--- Supplied records ---
□ □ □ □

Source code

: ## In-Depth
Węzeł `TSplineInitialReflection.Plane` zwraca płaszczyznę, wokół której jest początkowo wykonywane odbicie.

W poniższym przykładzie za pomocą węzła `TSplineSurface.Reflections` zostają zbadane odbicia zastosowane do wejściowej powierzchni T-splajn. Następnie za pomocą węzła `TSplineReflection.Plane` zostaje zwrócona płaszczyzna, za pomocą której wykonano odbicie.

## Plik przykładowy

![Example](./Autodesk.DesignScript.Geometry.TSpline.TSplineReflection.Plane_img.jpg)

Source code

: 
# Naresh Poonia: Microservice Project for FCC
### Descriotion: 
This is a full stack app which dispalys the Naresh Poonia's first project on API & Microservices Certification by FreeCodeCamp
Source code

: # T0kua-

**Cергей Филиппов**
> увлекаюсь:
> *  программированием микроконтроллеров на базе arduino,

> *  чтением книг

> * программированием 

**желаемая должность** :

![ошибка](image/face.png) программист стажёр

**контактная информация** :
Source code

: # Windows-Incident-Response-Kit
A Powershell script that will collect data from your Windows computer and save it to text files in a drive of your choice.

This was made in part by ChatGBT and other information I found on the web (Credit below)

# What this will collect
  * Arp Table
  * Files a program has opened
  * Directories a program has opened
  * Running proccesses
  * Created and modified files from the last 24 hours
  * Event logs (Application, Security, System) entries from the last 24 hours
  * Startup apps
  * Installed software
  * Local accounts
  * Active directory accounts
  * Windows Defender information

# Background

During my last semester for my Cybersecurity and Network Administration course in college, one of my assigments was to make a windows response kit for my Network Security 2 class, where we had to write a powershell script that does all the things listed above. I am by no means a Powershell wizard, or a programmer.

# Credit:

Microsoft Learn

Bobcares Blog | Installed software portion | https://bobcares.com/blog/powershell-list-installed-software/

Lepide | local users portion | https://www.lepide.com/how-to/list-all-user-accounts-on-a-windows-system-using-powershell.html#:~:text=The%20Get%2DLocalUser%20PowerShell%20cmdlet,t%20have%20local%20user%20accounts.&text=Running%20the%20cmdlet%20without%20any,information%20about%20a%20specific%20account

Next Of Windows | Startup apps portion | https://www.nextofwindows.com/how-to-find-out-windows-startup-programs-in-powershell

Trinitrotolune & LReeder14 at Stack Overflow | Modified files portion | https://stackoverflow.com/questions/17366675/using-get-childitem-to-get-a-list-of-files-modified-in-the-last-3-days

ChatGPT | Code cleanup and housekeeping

□ □ □ □

--- Exercise aim ---
Above is a listing; print exactly its lines from the one with "This is a full" through the one with "A Powershell script that will", and no other lines.

--- Task answer ---
This is a full stack app which dispalys the Naresh Poonia's first project on API & Microservices Certification by FreeCodeCamp
Source code

: # T0kua-

**Cергей Филиппов**
> увлекаюсь:
> *  программированием микроконтроллеров на базе arduino,

> *  чтением книг

> * программированием 

**желаемая должность** :

![ошибка](image/face.png) программист стажёр

**контактная информация** :
Source code

: # Windows-Incident-Response-Kit
A Powershell script that will collect data from your Windows computer and save it to text files in a drive of your choice.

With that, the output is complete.